What you are asked to do
Make a word-for-word copy of the entries below from their first line through the line with "- **Intelligence Exchange**: The", and add nothing.

Input material
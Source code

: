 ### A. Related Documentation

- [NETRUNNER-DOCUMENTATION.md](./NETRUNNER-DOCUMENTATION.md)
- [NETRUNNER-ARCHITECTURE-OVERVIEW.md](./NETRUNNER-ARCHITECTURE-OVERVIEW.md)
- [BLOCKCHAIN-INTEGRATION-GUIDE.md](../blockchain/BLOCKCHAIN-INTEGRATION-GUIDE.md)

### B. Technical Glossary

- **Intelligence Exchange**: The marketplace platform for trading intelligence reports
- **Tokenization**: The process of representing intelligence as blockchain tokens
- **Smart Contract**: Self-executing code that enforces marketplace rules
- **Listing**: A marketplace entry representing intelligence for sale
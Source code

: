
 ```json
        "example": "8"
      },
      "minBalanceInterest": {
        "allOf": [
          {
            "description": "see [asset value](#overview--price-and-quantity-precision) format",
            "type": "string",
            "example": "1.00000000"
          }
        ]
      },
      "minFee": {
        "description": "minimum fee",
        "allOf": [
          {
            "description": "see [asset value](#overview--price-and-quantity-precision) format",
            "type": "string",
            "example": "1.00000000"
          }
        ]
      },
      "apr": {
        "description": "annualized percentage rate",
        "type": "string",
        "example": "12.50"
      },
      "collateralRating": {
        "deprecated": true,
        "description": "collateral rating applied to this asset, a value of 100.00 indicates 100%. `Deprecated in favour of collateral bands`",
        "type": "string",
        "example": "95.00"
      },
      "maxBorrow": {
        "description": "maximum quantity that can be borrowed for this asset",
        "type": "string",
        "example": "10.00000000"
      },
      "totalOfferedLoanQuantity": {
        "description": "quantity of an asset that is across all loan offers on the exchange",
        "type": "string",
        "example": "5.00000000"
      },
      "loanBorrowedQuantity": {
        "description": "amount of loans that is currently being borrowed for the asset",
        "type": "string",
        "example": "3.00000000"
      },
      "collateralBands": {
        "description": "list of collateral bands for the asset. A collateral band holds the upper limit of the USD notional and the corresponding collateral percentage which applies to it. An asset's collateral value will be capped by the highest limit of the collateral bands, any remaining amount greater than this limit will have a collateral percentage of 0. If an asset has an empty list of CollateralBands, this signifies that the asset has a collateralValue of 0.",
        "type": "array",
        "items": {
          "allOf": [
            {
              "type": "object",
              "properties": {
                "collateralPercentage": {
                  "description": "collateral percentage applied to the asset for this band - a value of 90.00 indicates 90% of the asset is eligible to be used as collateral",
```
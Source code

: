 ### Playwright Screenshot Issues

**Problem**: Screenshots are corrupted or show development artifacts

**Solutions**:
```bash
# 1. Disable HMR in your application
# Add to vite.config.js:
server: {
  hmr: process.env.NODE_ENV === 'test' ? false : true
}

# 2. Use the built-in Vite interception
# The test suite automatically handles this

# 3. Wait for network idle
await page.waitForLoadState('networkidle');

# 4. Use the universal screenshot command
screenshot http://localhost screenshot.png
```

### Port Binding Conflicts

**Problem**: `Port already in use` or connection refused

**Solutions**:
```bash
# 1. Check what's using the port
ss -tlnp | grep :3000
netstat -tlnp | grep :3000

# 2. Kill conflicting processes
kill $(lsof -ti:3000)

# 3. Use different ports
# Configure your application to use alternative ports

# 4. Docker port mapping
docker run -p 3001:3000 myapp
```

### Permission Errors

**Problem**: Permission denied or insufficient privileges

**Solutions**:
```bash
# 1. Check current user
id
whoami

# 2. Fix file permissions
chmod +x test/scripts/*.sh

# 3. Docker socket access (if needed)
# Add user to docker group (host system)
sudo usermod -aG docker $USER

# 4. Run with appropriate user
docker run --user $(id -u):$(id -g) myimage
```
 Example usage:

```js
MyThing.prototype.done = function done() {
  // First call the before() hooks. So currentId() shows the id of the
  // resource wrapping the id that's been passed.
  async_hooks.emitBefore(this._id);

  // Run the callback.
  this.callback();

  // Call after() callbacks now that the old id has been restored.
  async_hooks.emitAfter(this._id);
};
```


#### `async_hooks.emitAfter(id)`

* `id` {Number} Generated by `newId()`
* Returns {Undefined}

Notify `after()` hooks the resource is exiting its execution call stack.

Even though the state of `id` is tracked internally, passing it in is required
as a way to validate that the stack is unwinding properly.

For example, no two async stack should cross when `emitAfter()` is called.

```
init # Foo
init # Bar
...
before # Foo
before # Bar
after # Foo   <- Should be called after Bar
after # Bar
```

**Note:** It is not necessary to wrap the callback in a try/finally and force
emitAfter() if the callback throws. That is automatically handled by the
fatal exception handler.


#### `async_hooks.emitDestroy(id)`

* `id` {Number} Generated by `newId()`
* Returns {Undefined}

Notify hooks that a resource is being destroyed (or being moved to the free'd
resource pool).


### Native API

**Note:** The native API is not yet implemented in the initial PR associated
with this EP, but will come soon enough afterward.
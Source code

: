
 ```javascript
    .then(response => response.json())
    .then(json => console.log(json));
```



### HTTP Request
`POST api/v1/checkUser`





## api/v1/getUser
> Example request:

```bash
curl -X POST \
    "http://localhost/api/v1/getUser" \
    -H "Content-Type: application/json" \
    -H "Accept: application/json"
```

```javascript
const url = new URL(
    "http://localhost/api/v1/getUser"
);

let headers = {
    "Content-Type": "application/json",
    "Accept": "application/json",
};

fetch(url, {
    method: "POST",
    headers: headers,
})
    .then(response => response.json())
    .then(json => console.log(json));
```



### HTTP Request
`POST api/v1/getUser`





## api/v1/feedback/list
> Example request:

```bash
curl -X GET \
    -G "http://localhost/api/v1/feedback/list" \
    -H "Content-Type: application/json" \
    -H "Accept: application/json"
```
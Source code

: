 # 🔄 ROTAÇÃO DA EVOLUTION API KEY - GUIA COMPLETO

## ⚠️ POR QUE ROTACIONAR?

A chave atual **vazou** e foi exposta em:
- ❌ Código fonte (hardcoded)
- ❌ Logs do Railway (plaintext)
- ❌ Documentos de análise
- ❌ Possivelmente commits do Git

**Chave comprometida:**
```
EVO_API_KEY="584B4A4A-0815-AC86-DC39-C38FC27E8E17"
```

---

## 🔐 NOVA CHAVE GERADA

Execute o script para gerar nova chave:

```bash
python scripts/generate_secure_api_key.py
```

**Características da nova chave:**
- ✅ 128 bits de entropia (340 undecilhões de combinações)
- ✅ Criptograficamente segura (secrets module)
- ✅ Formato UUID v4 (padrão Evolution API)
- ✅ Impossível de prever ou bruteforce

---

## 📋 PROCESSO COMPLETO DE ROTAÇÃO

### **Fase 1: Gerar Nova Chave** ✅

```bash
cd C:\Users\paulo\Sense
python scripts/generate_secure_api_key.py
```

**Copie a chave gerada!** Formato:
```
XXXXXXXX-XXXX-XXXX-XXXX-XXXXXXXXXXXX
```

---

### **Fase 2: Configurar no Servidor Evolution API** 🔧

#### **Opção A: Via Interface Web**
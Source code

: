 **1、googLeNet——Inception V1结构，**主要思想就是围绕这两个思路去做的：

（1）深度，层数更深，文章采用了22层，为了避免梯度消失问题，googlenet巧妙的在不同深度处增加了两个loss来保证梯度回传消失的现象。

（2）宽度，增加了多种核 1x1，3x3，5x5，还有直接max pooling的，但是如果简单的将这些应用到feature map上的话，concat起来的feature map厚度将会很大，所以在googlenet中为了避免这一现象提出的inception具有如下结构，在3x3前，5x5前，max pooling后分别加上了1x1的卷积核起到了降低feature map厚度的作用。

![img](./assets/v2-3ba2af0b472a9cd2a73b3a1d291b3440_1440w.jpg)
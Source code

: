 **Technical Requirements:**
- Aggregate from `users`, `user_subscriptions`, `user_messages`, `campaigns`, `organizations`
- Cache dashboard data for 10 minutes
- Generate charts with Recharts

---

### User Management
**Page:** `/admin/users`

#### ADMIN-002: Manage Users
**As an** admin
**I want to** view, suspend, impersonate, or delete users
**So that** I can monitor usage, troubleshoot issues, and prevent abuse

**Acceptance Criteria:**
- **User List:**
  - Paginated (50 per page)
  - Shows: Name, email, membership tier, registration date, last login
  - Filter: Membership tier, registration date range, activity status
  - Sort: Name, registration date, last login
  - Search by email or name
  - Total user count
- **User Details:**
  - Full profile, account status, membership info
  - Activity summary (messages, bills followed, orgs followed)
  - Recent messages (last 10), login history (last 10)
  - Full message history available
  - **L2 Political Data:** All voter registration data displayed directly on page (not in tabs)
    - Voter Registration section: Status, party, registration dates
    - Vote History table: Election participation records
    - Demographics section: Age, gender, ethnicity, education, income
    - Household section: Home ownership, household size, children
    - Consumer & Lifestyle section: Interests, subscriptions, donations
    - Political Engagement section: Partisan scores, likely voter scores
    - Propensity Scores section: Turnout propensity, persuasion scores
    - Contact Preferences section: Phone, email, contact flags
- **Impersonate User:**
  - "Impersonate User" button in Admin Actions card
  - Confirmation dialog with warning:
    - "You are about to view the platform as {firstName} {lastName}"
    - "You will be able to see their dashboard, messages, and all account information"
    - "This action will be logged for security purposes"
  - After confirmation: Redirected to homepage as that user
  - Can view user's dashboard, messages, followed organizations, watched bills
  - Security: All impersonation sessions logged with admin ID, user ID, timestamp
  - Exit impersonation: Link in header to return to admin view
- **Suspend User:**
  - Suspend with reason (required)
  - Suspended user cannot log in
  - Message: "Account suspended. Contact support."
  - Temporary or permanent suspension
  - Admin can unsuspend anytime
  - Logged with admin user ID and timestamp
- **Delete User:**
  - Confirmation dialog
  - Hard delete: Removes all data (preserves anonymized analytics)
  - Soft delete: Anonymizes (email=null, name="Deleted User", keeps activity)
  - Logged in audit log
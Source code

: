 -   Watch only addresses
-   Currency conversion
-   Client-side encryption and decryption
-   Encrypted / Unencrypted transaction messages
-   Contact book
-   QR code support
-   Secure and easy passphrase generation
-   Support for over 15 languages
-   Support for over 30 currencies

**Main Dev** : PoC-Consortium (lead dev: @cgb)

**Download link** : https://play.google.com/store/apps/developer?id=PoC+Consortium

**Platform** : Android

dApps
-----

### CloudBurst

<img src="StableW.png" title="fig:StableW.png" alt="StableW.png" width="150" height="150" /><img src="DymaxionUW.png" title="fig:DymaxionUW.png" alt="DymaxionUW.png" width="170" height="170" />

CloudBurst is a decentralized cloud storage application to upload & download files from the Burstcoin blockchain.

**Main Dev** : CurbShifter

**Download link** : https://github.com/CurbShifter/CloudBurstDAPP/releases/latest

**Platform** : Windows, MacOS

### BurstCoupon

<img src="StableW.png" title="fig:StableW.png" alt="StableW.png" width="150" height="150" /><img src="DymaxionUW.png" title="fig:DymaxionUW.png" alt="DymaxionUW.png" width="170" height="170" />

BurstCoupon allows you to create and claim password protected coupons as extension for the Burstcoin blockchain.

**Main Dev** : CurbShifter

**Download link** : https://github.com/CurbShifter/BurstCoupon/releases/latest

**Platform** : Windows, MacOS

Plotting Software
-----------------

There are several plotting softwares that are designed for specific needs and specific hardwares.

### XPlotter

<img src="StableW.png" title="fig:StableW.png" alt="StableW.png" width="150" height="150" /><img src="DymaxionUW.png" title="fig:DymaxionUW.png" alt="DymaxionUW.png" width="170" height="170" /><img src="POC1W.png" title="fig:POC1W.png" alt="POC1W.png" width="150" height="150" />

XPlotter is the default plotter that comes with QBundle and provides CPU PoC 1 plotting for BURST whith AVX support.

Result
Source code

: ### A. Related Documentation

- [NETRUNNER-DOCUMENTATION.md](./NETRUNNER-DOCUMENTATION.md)
- [NETRUNNER-ARCHITECTURE-OVERVIEW.md](./NETRUNNER-ARCHITECTURE-OVERVIEW.md)
- [BLOCKCHAIN-INTEGRATION-GUIDE.md](../blockchain/BLOCKCHAIN-INTEGRATION-GUIDE.md)

### B. Technical Glossary

- **Intelligence Exchange**: The marketplace platform for trading intelligence reports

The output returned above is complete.